Asbestos course for council workers wins training award

A collaboration between business and LGNSW that produced an asbestos training program for council employees has recieved a state government award.

(L to R): Paul McDonough, RTO Manager, Coates; Daniel Adler of LGNSW; and Michelle McCallum of State Training Services (image supplied).

Equipment hire company Coates, a registered training organisation, worked with the peak NSW local government organisation to design the one-day course, which upskills NSW local government officers in asbestos identification and response.

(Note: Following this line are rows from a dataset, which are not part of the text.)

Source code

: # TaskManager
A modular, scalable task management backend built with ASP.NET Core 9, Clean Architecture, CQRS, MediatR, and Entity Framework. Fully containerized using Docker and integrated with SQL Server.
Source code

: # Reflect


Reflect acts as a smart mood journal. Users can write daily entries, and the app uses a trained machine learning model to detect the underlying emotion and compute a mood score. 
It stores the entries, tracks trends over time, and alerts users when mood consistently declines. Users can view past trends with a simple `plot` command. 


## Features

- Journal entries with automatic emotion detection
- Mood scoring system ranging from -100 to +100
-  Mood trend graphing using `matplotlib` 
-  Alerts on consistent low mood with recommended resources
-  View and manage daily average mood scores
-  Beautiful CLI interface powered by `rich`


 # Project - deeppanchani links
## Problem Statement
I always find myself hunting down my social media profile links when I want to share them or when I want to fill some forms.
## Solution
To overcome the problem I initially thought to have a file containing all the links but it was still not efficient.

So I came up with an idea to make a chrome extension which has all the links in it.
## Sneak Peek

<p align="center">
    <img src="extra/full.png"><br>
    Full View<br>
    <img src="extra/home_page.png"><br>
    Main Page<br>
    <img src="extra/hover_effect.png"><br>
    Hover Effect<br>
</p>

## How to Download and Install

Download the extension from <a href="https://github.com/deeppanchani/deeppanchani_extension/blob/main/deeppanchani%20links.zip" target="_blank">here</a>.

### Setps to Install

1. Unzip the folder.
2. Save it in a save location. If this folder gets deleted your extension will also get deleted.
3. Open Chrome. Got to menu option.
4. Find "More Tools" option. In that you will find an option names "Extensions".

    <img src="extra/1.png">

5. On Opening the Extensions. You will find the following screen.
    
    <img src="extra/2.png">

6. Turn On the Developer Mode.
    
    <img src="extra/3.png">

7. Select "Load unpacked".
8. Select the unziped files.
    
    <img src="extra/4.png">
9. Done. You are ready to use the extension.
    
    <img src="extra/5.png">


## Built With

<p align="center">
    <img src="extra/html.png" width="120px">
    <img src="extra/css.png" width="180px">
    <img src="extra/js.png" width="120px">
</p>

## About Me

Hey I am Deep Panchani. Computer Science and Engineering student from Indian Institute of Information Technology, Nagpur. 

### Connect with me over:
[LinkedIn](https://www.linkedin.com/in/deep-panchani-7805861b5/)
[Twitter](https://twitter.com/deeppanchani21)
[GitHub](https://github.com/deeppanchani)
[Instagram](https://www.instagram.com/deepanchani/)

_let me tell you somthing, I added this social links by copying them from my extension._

The project took out an award for industry collaboration at the NSW Department of Education’s 2023 Training awards on September 15.

The course has been approved by SafeWork NSW and the NSW Asbestos Coordination Working Group as suitable for council workers who may be required to identify the different types of asbestos, understand the risks associated with each, and ensure asbestos is handled in accordance with WHS policies and procedures.

It covers a range of topics including legislative and regulatory requirements, site risk assessmen , identifying and understanding different types of asbestos, PPE requirements and notification requirements.

Workers who complete the course receive a statement of attainment for waste assessment, risk control and safe work practices.

Coates RTO manager Paul McDonough said the ability to identify asbestos-contaminated waste has become a necessary skill for many in to the local government sector.

Asbestos, which causes a range of deadly lung diseases, was widely used for insulation and fire prevention in Australian homes until the mid 1980s when its dangers became known.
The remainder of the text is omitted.